MA, NH, ..... -- No one can consume alcoholic bevarages on a public throrougfare
N.O. -- Hev anotha Hurcane.brutha.. Laissez les bons temps rouler!
 
I know I was slightly incredulous earlier in this thread about who would go to a gym at 3 am - I've re-evaluated my position and found that my incredulity comes in large part from "why have this gym open when everything around it is closed?"

The answer is to end the institutional curfew across the board. Convert the T to run 24 hours and convert as many shops/gyms/other places to run 24 hours too.

This actually helps curb illegal activity - good men will do bad things when you give them no option other than to do wrong, or continually punish the right behavior while encouraging the wrong one. You shut down everything after a certain time - what do the criminal enterprises care? They're already breaking other laws, just stay open and keep on trucking. Meanwhile upstanding citizens who are otherwise on the right side of the law are pushed into these criminal institutions because they have no other choices.

Given the choice between a seedy looking joint that may or may not be catering to the Secret Service, or a franchise location you know and trust - who other than the Secret Service is going to take option A? It's only when you muscle out Option B that Option A benefits.
 
Convert the T to run 24 hours

You can't. Not without investing billions of dollars for express tunnels/third tracking. The T closes early for maintenance purposes. Our system doesn't have 3rd tracking like the MTA does, and can't divert trains to other tracks while others are having work done, so they need to be closed during late night so that the tracks and cars can be maintained for the morning commute.
 
You can't. Not without investing billions of dollars for express tunnels/third tracking. The T closes early for maintenance purposes. Our system doesn't have 3rd tracking like the MTA does, and can't divert trains to other tracks while others are having work done, so they need to be closed during late night so that the tracks and cars can be maintained for the morning commute.

Then you invest the billions of dollars - either right now, or later when the demand for it becomes too great to ignore. (If I were running the show, I'd try to get out in front of this as much as possible instead of trying to leave someone else holding the bag on this.)

You can't run a 24-hour business with half(?) the means of getting people to your business offline for nearly a quarter of the day. You can't run a 24-hour city with your public transit network crippled like that.

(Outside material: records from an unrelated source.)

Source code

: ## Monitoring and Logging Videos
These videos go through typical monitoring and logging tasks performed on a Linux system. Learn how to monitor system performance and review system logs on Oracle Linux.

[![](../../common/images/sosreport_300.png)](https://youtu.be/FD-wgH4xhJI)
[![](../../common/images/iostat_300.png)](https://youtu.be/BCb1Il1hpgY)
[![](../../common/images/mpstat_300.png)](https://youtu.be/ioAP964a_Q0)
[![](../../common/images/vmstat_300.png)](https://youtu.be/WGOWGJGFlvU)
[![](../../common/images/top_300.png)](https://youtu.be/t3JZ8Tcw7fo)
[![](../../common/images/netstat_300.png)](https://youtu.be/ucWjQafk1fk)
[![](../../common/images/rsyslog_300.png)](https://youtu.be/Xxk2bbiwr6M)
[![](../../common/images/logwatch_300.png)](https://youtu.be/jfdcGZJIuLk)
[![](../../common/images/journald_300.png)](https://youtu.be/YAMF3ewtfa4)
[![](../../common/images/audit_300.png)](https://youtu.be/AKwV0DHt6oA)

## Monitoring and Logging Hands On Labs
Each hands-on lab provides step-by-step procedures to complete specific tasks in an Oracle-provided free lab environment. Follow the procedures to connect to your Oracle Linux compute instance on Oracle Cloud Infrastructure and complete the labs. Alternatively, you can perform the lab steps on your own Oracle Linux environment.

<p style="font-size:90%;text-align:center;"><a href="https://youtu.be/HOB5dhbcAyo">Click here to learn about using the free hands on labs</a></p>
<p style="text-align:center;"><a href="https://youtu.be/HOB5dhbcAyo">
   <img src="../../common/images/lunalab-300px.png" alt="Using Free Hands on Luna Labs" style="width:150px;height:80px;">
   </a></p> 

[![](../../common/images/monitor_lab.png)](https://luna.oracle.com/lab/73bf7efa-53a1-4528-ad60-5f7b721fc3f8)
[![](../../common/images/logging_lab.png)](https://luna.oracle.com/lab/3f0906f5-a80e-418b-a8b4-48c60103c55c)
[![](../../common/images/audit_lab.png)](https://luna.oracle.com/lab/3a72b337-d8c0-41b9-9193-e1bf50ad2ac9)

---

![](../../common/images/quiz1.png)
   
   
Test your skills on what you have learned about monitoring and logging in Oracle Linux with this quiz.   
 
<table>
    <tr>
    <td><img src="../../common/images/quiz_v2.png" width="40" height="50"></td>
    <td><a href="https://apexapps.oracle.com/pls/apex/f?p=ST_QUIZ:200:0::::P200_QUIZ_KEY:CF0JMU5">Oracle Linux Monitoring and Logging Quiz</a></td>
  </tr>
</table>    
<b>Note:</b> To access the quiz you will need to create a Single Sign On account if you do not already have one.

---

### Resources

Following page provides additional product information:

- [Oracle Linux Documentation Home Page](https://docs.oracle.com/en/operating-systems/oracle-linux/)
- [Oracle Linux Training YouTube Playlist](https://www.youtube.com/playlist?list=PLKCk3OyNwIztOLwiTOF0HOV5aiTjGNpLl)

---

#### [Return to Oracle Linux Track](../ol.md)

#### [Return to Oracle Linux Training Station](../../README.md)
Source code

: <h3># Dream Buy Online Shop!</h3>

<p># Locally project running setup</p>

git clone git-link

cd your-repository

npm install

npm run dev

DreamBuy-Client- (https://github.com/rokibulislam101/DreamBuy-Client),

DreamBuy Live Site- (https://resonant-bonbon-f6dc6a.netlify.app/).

And no, late night buses are not an acceptable replacement. At best, they're a band-aid solution while we find the money for Big Dig 2.0.
 
I agree with you. I'd love 24hr T service, but the state won't even spend money on court mandated expansions. They will certainly never invest the funds to 24/7 the existing subway. The city government in Boston doesn't want it to be a 24 hour city and until the citizens of Boston elect people who want to change that, it will continue to be shuttered late at night.
 
You don't need 3-4 tracks for overnight service, it's just a convenience. Many NYC subway tunnels, the PATH, and the Red and Blue of Chicago's "L" run 24 hours with two tracks. One way to do it is to use single-tracking late at night, when long headways are acceptable.

But frankly, I don't think there's anything wrong with late night "owl" bus service. San Francisco has a similar type of system and uses Night Owl routes to great success.
 
Then you invest the billions of dollars - either right now, or later when the demand for it becomes too great to ignore. (If I were running the show, I'd try to get out in front of this as much as possible instead of trying to leave someone else holding the bag on this.)

You can't run a 24-hour business with half(?) the means of getting people to your business offline for nearly a quarter of the day. You can't run a 24-hour city with your public transit network crippled like that.

And no, late night buses are not an acceptable replacement. At best, they're a band-aid solution while we find the money for Big Dig 2.0.

Commute -- I know you find it hard to believe -- But the majority of the business in any city is conducted during what we coloquially call business hours -- there is even an acronym with a fairly universal translation:
COB ==5:00 PM local civil time M, T, w, Th, Fri -- thus the COB in Boston most recently was Fri, May, 18 2012 5:00:00 PM EDT the next COB Boston will be ?? (left to the reader as an exercise)

If I told an associate in London (clearly a global 24x7 city) today (not a normal business day in the Western World) that a document was due Monday COB Boston -- he'd be able to translate it into BST without error. The only place I ever have trouble is India with their odd 1/2 hour offset.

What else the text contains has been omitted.